Task prompt ▸
The answer must be every entry, retyped without a single difference.

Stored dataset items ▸
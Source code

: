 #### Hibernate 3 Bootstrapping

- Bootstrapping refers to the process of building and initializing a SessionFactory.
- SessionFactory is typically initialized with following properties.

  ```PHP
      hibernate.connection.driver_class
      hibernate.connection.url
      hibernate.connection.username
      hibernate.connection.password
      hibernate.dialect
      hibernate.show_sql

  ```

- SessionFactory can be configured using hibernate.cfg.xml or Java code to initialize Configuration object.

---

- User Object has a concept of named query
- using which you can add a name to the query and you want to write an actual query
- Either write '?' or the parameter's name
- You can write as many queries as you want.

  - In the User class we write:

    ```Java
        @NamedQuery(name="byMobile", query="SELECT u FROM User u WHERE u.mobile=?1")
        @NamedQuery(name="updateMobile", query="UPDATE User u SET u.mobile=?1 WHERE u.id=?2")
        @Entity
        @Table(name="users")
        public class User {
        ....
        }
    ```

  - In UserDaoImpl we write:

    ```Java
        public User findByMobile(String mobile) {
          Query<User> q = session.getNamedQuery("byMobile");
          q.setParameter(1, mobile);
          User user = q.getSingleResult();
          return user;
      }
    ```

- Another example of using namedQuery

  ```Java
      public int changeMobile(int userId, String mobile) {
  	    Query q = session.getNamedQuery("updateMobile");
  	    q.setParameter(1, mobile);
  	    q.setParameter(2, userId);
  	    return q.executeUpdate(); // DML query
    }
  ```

Written response ▸
Source code

: #### Hibernate 3 Bootstrapping

- Bootstrapping refers to the process of building and initializing a SessionFactory.
- SessionFactory is typically initialized with following properties.

  ```PHP
      hibernate.connection.driver_class
      hibernate.connection.url
      hibernate.connection.username
      hibernate.connection.password
      hibernate.dialect
      hibernate.show_sql

  ```

- SessionFactory can be configured using hibernate.cfg.xml or Java code to initialize Configuration object.

---

- User Object has a concept of named query
- using which you can add a name to the query and you want to write an actual query
- Either write '?' or the parameter's name
- You can write as many queries as you want.

  - In the User class we write:

    ```Java
        @NamedQuery(name="byMobile", query="SELECT u FROM User u WHERE u.mobile=?1")
        @NamedQuery(name="updateMobile", query="UPDATE User u SET u.mobile=?1 WHERE u.id=?2")
        @Entity
        @Table(name="users")
        public class User {
        ....
        }
    ```

  - In UserDaoImpl we write:

    ```Java
        public User findByMobile(String mobile) {
          Query<User> q = session.getNamedQuery("byMobile");
          q.setParameter(1, mobile);
          User user = q.getSingleResult();
          return user;
      }
    ```

- Another example of using namedQuery

  ```Java
      public int changeMobile(int userId, String mobile) {
  	    Query q = session.getNamedQuery("updateMobile");
  	    q.setParameter(1, mobile);
  	    q.setParameter(2, userId);
  	    return q.executeUpdate(); // DML query
    }
  ```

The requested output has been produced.